Marsha Lecour was just four years old when she contracted hepatitis C. She was born with a heart condition that required open heart surgery.
“During the surgery, a blood transfusion was administered. And the blood transfusion contained what they call ‘tainted blood,'” said Lecour, now 65 and living in Toronto.
It wasn’t until decades later, when she was in her 30s, that a blood test revealed she had a virus waging war on her liver.
“The doctor said that I would probably require a liver transplant,” she said. “I’d never even heard of hepatitis, and never mind a liver transplant.”
Hepatitis C is primarily spread through blood-to-blood contact, including unsafe drug injections, improperly sterilized piercing, tattoo or medical equipment, and in cases like Lecour’s, contaminated blood. People infected with the virus often don’t know they have it. Some don’t find out until they’re faced with advanced liver disease, including cirrhosis or liver cancer.
Lecour lived with the disease for more than 50 years, trying to minimize the damage to her liver through diet, not drinking alcohol and meditation. Finally, in 2012, her liver specialist at Toronto’s University Health Network started her on a “gruelling” medication combination that would cure the disease.
“Some people say it’s like chemo in some ways in terms of the side-effects,” Lecour said. “I lost some of my hair, I lost weight, I was depressed…. I was really a basket case.”
That approved treatment took almost a year, and with almost no energy, Lecour couldn’t work at her job as high school teacher.
But in the end, Lecour was cured of hepatitis C and says her life is “great,” free of the fatigue that the virus can bring, and hopeful the cirrhosis it caused is improving. Had she not had an “excellent” work benefit plan that covered the high costs of the drugs, she doesn’t know what she would have done.
The same issue is faced by many of the 70 million patients infected with hepatitis C worldwide — and governments that fund prescription drugs, said Andrew Hill, an infectious disease and pharmacology expert at the University of Liverpool in the U.K.

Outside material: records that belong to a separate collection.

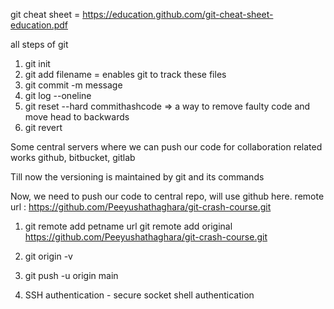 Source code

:git cheat sheet = https://education.github.com/git-cheat-sheet-education.pdf

all steps of git
1. git init
2. git add filename = enables git to track these files
3. git commit -m message
4. git log --oneline
5. git reset --hard commithashcode  => a way to remove faulty code and move head to backwards 
6. git revert

Some central servers where we can push our code for collaboration related works
    github, bitbucket, gitlab 
    
Till now the versioning is maintained by git and its commands

Now, we need to push our code to central repo, will use github here.
remote url : https://github.com/Peeyushathaghara/git-crash-course.git

1. git remote add petname url
git remote add original https://github.com/Peeyushathaghara/git-crash-course.git

2. git origin -v

3. git push -u origin main
4. SSH authentication - secure socket shell authentication
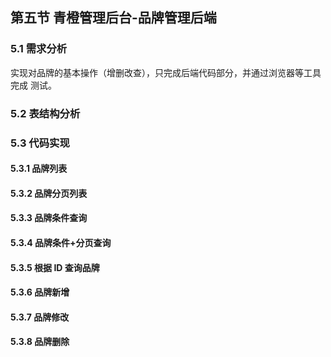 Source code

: ## 第五节 青橙管理后台-品牌管理后端

### 5.1 需求分析

实现对品牌的基本操作（增删改查），只完成后端代码部分，并通过浏览器等工具完成
测试。


### 5.2 表结构分析



### 5.3 代码实现


#### 5.3.1 品牌列表



#### 5.3.2 品牌分页列表



#### 5.3.3 品牌条件查询

#### 5.3.4 品牌条件+分页查询


#### 5.3.5 根据 ID 查询品牌


#### 5.3.6 品牌新增


#### 5.3.7 品牌修改


#### 5.3.8 品牌删除



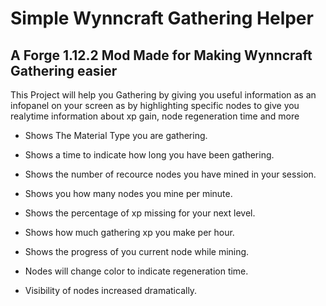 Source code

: # Simple Wynncraft Gathering Helper

## A Forge 1.12.2 Mod Made for Making Wynncraft Gathering easier

This Project will help you Gathering by giving you useful information as an infopanel on your screen as by highlighting specific nodes to give you realytime information about xp gain, node regeneration time and more

* Shows The Material Type you are gathering.
* Shows a time to indicate how long you have been gathering.
* Shows the number of recource nodes you have mined in your session.
* Shows you how many nodes you mine per minute.
* Shows the percentage of xp missing for your next level.
* Shows how much gathering xp you make per hour.
* Shows the progress of you current node while mining.


* Nodes will change color to indicate regeneration time.
* Visibility of nodes increased dramatically.
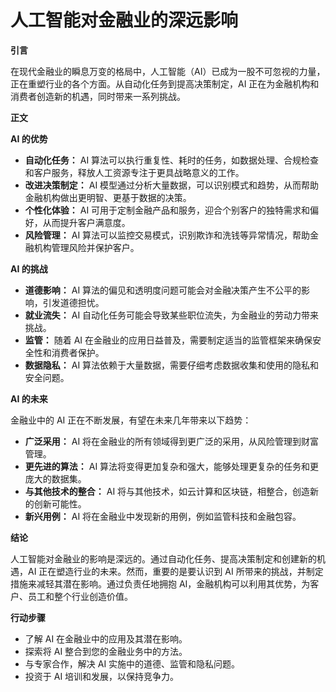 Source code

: # 人工智能对金融业的深远影响

**引言**

在现代金融业的瞬息万变的格局中，人工智能（AI）已成为一股不可忽视的力量，正在重塑行业的各个方面。从自动化任务到提高决策制定，AI 正在为金融机构和消费者创造新的机遇，同时带来一系列挑战。

**正文**

**AI 的优势**

* **自动化任务：** AI 算法可以执行重复性、耗时的任务，如数据处理、合规检查和客户服务，释放人工资源专注于更具战略意义的工作。
* **改进决策制定：** AI 模型通过分析大量数据，可以识别模式和趋势，从而帮助金融机构做出更明智、更基于数据的决策。
* **个性化体验：** AI 可用于定制金融产品和服务，迎合个别客户的独特需求和偏好，从而提升客户满意度。
* **风险管理：** AI 算法可以监控交易模式，识别欺诈和洗钱等异常情况，帮助金融机构管理风险并保护客户。

**AI 的挑战**

* **道德影响：** AI 算法的偏见和透明度问题可能会对金融决策产生不公平的影响，引发道德担忧。
* **就业流失：** AI 自动化任务可能会导致某些职位流失，为金融业的劳动力带来挑战。
* **监管：** 随着 AI 在金融业的应用日益普及，需要制定适当的监管框架来确保安全性和消费者保护。
* **数据隐私：** AI 算法依赖于大量数据，需要仔细考虑数据收集和使用的隐私和安全问题。

**AI 的未来**

金融业中的 AI 正在不断发展，有望在未来几年带来以下趋势：

* **广泛采用：** AI 将在金融业的所有领域得到更广泛的采用，从风险管理到财富管理。
* **更先进的算法：** AI 算法将变得更加复杂和强大，能够处理更复杂的任务和更庞大的数据集。
* **与其他技术的整合：** AI 将与其他技术，如云计算和区块链，相整合，创造新的创新可能性。
* **新兴用例：** AI 将在金融业中发现新的用例，例如监管科技和金融包容。

**结论**

人工智能对金融业的影响是深远的。通过自动化任务、提高决策制定和创建新的机遇，AI 正在塑造行业的未来。然而，重要的是要认识到 AI 所带来的挑战，并制定措施来减轻其潜在影响。通过负责任地拥抱 AI，金融机构可以利用其优势，为客户、员工和整个行业创造价值。

**行动步骤**

* 了解 AI 在金融业中的应用及其潜在影响。
* 探索将 AI 整合到您的金融业务中的方法。
* 与专家合作，解决 AI 实施中的道德、监管和隐私问题。
* 投资于 AI 培训和发展，以保持竞争力。
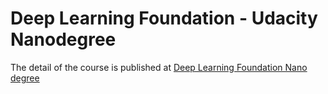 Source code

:# Deep Learning Foundation - Udacity Nanodegree

The detail of the course is published at [Deep Learning Foundation Nano degree](https://www.udacity.com/course/deep-learning-nanodegree-foundation--nd101)
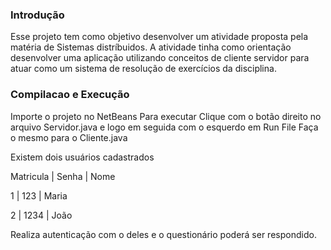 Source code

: ### Introdução
Esse projeto tem como objetivo desenvolver um atividade proposta pela matéria de Sistemas distríbuidos.
A atividade tinha como orientação desenvolver uma aplicação utilizando conceitos de cliente servidor para atuar como um sistema de resolução de exercícios da disciplina.

### Compilacao e Execução
Importe o projeto no NetBeans
Para executar Clique com o botão direito no arquivo Servidor.java e logo em seguida com o esquerdo em Run File
Faça o mesmo para o Cliente.java

Existem dois usuários cadastrados

Matricula | Senha | Nome

1         |  123  | Maria

2         | 1234  | João

Realiza autenticação com o deles e o questionário poderá ser respondido. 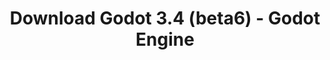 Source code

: ---
# Generated by /tools/generators/src/download_archive_generator !!! do not edit by hand !!!
title: 'Download Godot 3.4 (beta6) - Godot Engine'
type: 'download/archive'
name: '3.4'
flavor: 'beta6'
release_date: '2021-10-06T03:00:00-00:00'
release_notes: 'article/dev-snapshot-godot-3-4-beta-6/'
primaryPlatforms:
  - 'android.apk'
  - 'macos.universal'
  - 'windows.64'
  - 'linux_server.headless.64'
  - 'web'
  - 'templates'
links:
  android.apk:
    name: 'android.apk'
    title: 'Android'
    caption: 'APK Universal (ARM64 + ARMv7 + x86_64 + x86)'
    tags:
      - 'APK download'
      - 'ARM64/v7'
      - 'x86 (64 & 32 bit)'
    hosts:
      github_builds:
        regular: 'https://github.com/godotengine/godot-builds/releases/download/3.4-beta6/Godot_v3.4-beta6_android_editor.apk'
        mono: '#'
      github:
        regular: 'https://github.com/godotengine/godot/releases/download/3.4-beta6/Godot_v3.4-beta6_android_editor.apk'
        mono: '#'
  macos.universal:
    name: 'macos.universal'
    title: 'macOS'
    caption: 'Universal (x86_64 + Silício da Apple)'
    tags:
      - 'Intel/Apple Silicon'
      - '64 bit'
    hosts:
      github_builds:
        regular: 'https://github.com/godotengine/godot-builds/releases/download/3.4-beta6/Godot_v3.4-beta6_osx.universal.zip'
        mono: 'https://github.com/godotengine/godot-builds/releases/download/3.4-beta6/Godot_v3.4-beta6_mono_osx.universal.zip'
      github:
        regular: 'https://github.com/godotengine/godot/releases/download/3.4-beta6/Godot_v3.4-beta6_osx.universal.zip'
        mono: 'https://github.com/godotengine/godot/releases/download/3.4-beta6/Godot_v3.4-beta6_mono_osx.universal.zip'
  windows.64:
    name: 'windows.64'
    title: 'Windows'
    caption: 'Padrão (x86_64)'
    tags:
      - '64 bit'
    hosts:
      github_builds:
        regular: 'https://github.com/godotengine/godot-builds/releases/download/3.4-beta6/Godot_v3.4-beta6_win64.exe.zip'
        mono: 'https://github.com/godotengine/godot-builds/releases/download/3.4-beta6/Godot_v3.4-beta6_mono_win64.zip'
      github:
        regular: 'https://github.com/godotengine/godot/releases/download/3.4-beta6/Godot_v3.4-beta6_win64.exe.zip'
        mono: 'https://github.com/godotengine/godot/releases/download/3.4-beta6/Godot_v3.4-beta6_mono_win64.zip'
  linux_server.headless.64:
    name: 'linux_server.headless.64'
    title: 'Linux Server'
    caption: 'Headless (x86_64)'
    tags:
      - '64 bit'
      - 'Headless'
    hosts:
      github_builds:
        regular: 'https://github.com/godotengine/godot-builds/releases/download/3.4-beta6/Godot_v3.4-beta6_linux_headless.64.zip'
        mono: 'https://github.com/godotengine/godot-builds/releases/download/3.4-beta6/Godot_v3.4-beta6_mono_linux_headless_64.zip'
      github:
        regular: 'https://github.com/godotengine/godot/releases/download/3.4-beta6/Godot_v3.4-beta6_linux_headless.64.zip'
        mono: 'https://github.com/godotengine/godot/releases/download/3.4-beta6/Godot_v3.4-beta6_mono_linux_headless_64.zip'
  web:
    name: 'web'
    title: 'Editor Web'
    caption: ''
    tags:
      - 'Self-hosted'
      - 'Cross-platform'
    hosts:
      github_builds:
        regular: 'https://github.com/godotengine/godot-builds/releases/download/3.4-beta6/Godot_v3.4-beta6_web_editor.zip'
        mono: '#'
      github:
        regular: 'https://github.com/godotengine/godot/releases/download/3.4-beta6/Godot_v3.4-beta6_web_editor.zip'
        mono: '#'
  linux.64:
    name: 'linux.64'
    title: 'Linux'
    caption: 'Padrão (x86_64)'
    tags:
      - '64 bit'
    hosts:
      github_builds:
        regular: 'https://github.com/godotengine/godot-builds/releases/download/3.4-beta6/Godot_v3.4-beta6_x11.64.zip'
        mono: 'https://github.com/godotengine/godot-builds/releases/download/3.4-beta6/Godot_v3.4-beta6_mono_x11_64.zip'
      github:
        regular: 'https://github.com/godotengine/godot/releases/download/3.4-beta6/Godot_v3.4-beta6_x11.64.zip'
        mono: 'https://github.com/godotengine/godot/releases/download/3.4-beta6/Godot_v3.4-beta6_mono_x11_64.zip'
  linux.32:
    name: 'linux.32'
    title: 'Linux'
    caption: 'Padrão (x86)'
    tags:
      - '32 bit'
    hosts:
      github_builds:
        regular: 'https://github.com/godotengine/godot-builds/releases/download/3.4-beta6/Godot_v3.4-beta6_x11.32.zip'
        mono: 'https://github.com/godotengine/godot-builds/releases/download/3.4-beta6/Godot_v3.4-beta6_mono_x11_32.zip'
      github:
        regular: 'https://github.com/godotengine/godot/releases/download/3.4-beta6/Godot_v3.4-beta6_x11.32.zip'
        mono: 'https://github.com/godotengine/godot/releases/download/3.4-beta6/Godot_v3.4-beta6_mono_x11_32.zip'
  windows.32:
    name: 'windows.32'
    title: 'Windows'
    caption: 'Padrão (x86)'
    tags:
      - '32 bit'
    hosts:
      github_builds:
        regular: 'https://github.com/godotengine/godot-builds/releases/download/3.4-beta6/Godot_v3.4-beta6_win32.exe.zip'
        mono: 'https://github.com/godotengine/godot-builds/releases/download/3.4-beta6/Godot_v3.4-beta6_mono_win32.zip'
      github:
        regular: 'https://github.com/godotengine/godot/releases/download/3.4-beta6/Godot_v3.4-beta6_win32.exe.zip'
        mono: 'https://github.com/godotengine/godot/releases/download/3.4-beta6/Godot_v3.4-beta6_mono_win32.zip'
  linux_server.64:
    name: 'linux_server.64'
    title: 'Servidor Linux'
    caption: 'Padrão (x86_64)'
    tags:
      - '64 bit'
    hosts:
      github_builds:
        regular: 'https://github.com/godotengine/godot-builds/releases/download/3.4-beta6/Godot_v3.4-beta6_linux_server.64.zip'
        mono: 'https://github.com/godotengine/godot-builds/releases/download/3.4-beta6/Godot_v3.4-beta6_mono_linux_server_64.zip'
      github:
        regular: 'https://github.com/godotengine/godot/releases/download/3.4-beta6/Godot_v3.4-beta6_linux_server.64.zip'
        mono: 'https://github.com/godotengine/godot/releases/download/3.4-beta6/Godot_v3.4-beta6_mono_linux_server_64.zip'
  aar_library:
    name: 'aar_library'
    title: 'Biblioteca de AAR'
    caption: ''
    tags:
      - 'Android plugins'
      - 'Java'
      - 'Kotlin'
    hosts:
      github_builds:
        regular: 'https://github.com/godotengine/godot-builds/releases/download/3.4-beta6/godot-lib.3.4.beta6.release.aar'
        mono: 'https://github.com/godotengine/godot-builds/releases/download/3.4-beta6/godot-lib.3.4.beta6.mono.release.aar'
      github:
        regular: 'https://github.com/godotengine/godot/releases/download/3.4-beta6/godot-lib.3.4.beta6.release.aar'
        mono: 'https://github.com/godotengine/godot/releases/download/3.4-beta6/godot-lib.3.4.beta6.mono.release.aar'
  templates:
    name: 'templates'
    title: 'Modelos de exportação'
    caption: ''
    tags:
      - 'Utilizado para exportar os seus jogos para todas as plataformas suportadas'
    hosts:
      github_builds:
        regular: 'https://github.com/godotengine/godot-builds/releases/download/3.4-beta6/Godot_v3.4-beta6_export_templates.tpz'
        mono: 'https://github.com/godotengine/godot-builds/releases/download/3.4-beta6/Godot_v3.4-beta6_mono_export_templates.tpz'
      github:
        regular: 'https://github.com/godotengine/godot/releases/download/3.4-beta6/Godot_v3.4-beta6_export_templates.tpz'
        mono: 'https://github.com/godotengine/godot/releases/download/3.4-beta6/Godot_v3.4-beta6_mono_export_templates.tpz'
---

“People are not getting the treatments they need,” Hill said. “Governments are saying, ‘This is too expensive,’ and they’re not treating everybody.”
In a presentation to the World Hepatitis Summit in Sao Paulo on Thursday, Hill said 90 per cent of hepatitis C patients can now be cured in 12 weeks, at a cost of about $ 50 US per patient. In addition, the side-effects are minimal, so most patients wouldn’t have to endure what Lecour did.
That cure is a combination of antiretroviral drugs called Sofosbuvir and Daclatasvir. According to Hill’s research, the price charged by pharmaceutical manufacturers in Canada for 12-week course of treatment is about $ 68,000 US. In the U.S., the price has skyrocketed to almost $ 143,000, his research says.
CBC News made calls to Gilead Sciences, manufacturer of Sofosbuvir, and to Bristol Myers Squibb, manufacturer of Daclatasvir, to inquire about their pricing, but they were not returned as of Friday morning.
The enormous difference between what the drugs cost to make and the profits garnered by pharmaceutical companies not only makes the cure for hepatitis C too expensive for patients — it could also discourage government health agencies from conducting widespread screening for the virus, Hill said.
“There are some governments that are too worried about producing a massive bill, that if they tested large numbers of people, they then have to spend tens of thousands [of] dollars on curing each one of those people. And they just don’t have that kind of money.”
Many countries — including Canada — have committed to a global goal of eliminating hepatitis C by 2030. But new data released at the summit in Brazil shows that only nine countries are on track to meet that objective — and Canada is not among them.
Some affected populations lack ‘political voice’
Dr. Jordan Feld, a hepatologist at the Toronto Centre for Liver Disease at the University Health Network and the specialist who treated Lecour, said hepatitis C is “a huge public health problem right here in Canada” and it’s “disappointing” to hear that the virus may not be eliminated in the next 13 years — a goal he believes is achievable.
“We now have the tools. We can diagnose this simply, we have treatment that works in almost everybody,” he said. “We could eliminate hepatitis C from Canada.”
Although the price of the drugs to cure hepatitis C are too high, Feld said, it has “come down dramatically” in Canada from what they were.
For Feld, the larger barrier to curing the estimated 250,000 people infected with the virus in this country is the absence of a “targeted, well-structured national plan” to actually reach those patients.
“Unfortunately, hepatitis C is highly overrepresented in marginalized populations and some of these people just don’t have as strong a political voice,” Feld said.
“To be perfectly honest, if this was an infection that affected an upper middle class, wealthy population, I don’t think we would be having this discussion about not addressing hepatitis C,” he said.
But no matter what their background, Feld advocates broadening screening in Canada to everyone born between 1945 and 1975 — a practice recommended by the Canadian Liver Foundation but rejected by the Canadian Task Force on Preventive Health Care.
Feld argues that a variety of factors, including blood transfusions that were unsafe, past drug experimentation and medical practices that involved contamination years ago, can all put that age group at risk for hepatitis C.